Because ${\displaystyle \arcsin(1/{2})=\pi /6}$ and ${\displaystyle \arcsin(-1/2)=-\pi /6,}$ $${\displaystyle {\begin{aligned}\int _{-1}^{1}{\sqrt {4-x^{2}}}\,dx&=\int _{-\pi /6}^{\pi /6}{\sqrt {4-4\sin ^{2}\theta }}\,(2\cos \theta )\,d\theta \\[6pt]&=\int _{-\pi /6}^{\pi /6}{\sqrt {4(1-\sin ^{2}\theta )}}\,(2\cos \theta )\,d\theta \\[6pt]&=\int _{-\pi /6}^{\pi /6}{\sqrt {4(\cos ^{2}\theta )}}\,(2\cos \theta )\,d\theta \\[6pt]&=\int _{-\pi /6}^{\pi /6}(2\cos \theta )(2\cos \theta )\,d\theta \\[6pt]&=4\int _{-\pi /6}^{\pi /6}\cos ^{2}\theta \,d\theta \\[6pt]&=4\int _{-\pi /6}^{\pi /6}\left({\frac {1+\cos 2\theta }{2}}\right)\,d\theta \\[6pt]&=2\left[\theta +{\frac {1}{2}}\sin 2\theta \right]_{-\pi /6}^{\pi /6}=[2\theta +\sin 2\theta ]{\Biggl |}_{-\pi /6}^{\pi /6}\\[6pt]&=\left({\frac {\pi }{3}}+\sin {\frac {\pi }{3}}\right)-\left(-{\frac {\pi }{3}}+\sin \left(-{\frac {\pi }{3}}\right)\right)={\frac {2\pi }{3}}+{\sqrt {3}}.\end{aligned}}}$$

On the other hand, direct application of the boundary terms to the previously obtained formula for the antiderivative yields $${\displaystyle {\begin{aligned}\int _{-1}^{1}{\sqrt {4-x^{2}}}\,dx&=\left[{\frac {2^{2}}{2}}\arcsin {\frac {x}{2}}+{\frac {x}{2}}{\sqrt {2^{2}-x^{2}}}\right]_{-1}^{1}\\[6pt]&=\left(2\arcsin {\frac {1}{2}}+{\frac {1}{2}}{\sqrt {4-1}}\right)-\left(2\arcsin \left(-{\frac {1}{2}}\right)+{\frac {-1}{2}}{\sqrt {4-1}}\right)\\[6pt]&=\left(2\cdot {\frac {\pi }{6}}+{\frac {\sqrt {3}}{2}}\right)-\left(2\cdot \left(-{\frac {\pi }{6}}\right)-{\frac {\sqrt {3}}{2}}\right)\\[6pt]&={\frac {2\pi }{3}}+{\sqrt {3}}\end{aligned}}}$$ as before.
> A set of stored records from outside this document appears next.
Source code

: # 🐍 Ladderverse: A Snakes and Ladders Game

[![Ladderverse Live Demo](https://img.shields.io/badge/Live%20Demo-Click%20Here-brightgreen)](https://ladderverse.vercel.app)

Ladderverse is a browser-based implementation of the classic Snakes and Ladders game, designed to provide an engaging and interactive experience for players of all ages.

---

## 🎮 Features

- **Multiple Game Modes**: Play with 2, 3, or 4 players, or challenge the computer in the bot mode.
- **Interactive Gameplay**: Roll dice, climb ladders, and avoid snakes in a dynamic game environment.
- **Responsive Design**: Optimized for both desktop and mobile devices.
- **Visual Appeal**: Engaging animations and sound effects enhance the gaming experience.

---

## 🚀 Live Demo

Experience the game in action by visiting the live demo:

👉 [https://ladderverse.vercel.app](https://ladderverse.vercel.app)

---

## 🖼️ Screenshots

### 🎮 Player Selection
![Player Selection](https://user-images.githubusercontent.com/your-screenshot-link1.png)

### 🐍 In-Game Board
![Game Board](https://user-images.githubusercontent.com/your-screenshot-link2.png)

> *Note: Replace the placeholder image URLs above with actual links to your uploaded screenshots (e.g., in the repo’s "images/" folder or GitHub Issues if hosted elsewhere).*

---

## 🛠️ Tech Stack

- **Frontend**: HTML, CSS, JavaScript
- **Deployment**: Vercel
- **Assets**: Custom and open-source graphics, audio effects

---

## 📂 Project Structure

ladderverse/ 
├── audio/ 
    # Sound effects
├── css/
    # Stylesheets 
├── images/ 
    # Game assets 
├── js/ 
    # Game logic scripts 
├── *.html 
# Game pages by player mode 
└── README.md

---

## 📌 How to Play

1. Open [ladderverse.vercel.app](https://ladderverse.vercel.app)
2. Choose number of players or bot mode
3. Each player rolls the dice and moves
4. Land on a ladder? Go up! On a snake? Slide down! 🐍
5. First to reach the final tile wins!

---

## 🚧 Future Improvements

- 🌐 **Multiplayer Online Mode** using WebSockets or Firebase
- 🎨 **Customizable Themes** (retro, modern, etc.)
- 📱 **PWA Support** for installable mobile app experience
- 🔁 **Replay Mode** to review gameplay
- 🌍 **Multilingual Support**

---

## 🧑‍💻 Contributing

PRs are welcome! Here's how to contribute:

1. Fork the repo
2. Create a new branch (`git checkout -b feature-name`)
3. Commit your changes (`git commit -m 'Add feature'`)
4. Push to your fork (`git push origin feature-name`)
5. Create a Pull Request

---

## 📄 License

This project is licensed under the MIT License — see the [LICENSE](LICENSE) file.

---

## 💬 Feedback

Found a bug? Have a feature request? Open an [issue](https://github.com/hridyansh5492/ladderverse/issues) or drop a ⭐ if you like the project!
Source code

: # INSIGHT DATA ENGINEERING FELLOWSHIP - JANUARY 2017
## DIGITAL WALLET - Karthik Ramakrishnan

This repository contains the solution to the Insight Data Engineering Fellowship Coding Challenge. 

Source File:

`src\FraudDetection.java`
Let ${\displaystyle x=a\tan \theta ,}$ and use the identity ${\displaystyle 1+\tan ^{2}\theta =\sec ^{2}\theta .}$

In the integral

$${\displaystyle \int {\frac {dx}{a^{2}+x^{2}}}}$$

we may write

$${\displaystyle x=a\tan \theta ,\quad dx=a\sec ^{2}\theta \,d\theta ,\quad \theta =\arctan {\frac {x}{a}},}$$

so that the integral becomes

$${\displaystyle {\begin{aligned}\int {\frac {dx}{a^{2}+x^{2}}}&=\int {\frac {a\sec ^{2}\theta \,d\theta }{a^{2}+a^{2}\tan ^{2}\theta }}\\[6pt]&=\int {\frac {a\sec ^{2}\theta \,d\theta }{a^{2}(1+\tan ^{2}\theta )}}\\[6pt]&=\int {\frac {a\sec ^{2}\theta \,d\theta }{a^{2}\sec ^{2}\theta }}\\[6pt]&=\int {\frac {d\theta }{a}}\\[6pt]&={\frac {\theta }{a}}+C\\[6pt]&={\frac {1}{a}}\arctan {\frac {x}{a}}+C,\end{aligned}}}$$

provided ${\displaystyle a\neq 0.}$

For a definite integral, the bounds change once the substitution is performed and are determined using the equation ${\displaystyle \theta =\arctan {\frac {x}{a}},}$ with values in the range ${\displaystyle -{\frac {\pi }{2}}<\theta <{\frac {\pi }{2}}.}$ Alternatively, apply the boundary terms directly to the formula for the antiderivative.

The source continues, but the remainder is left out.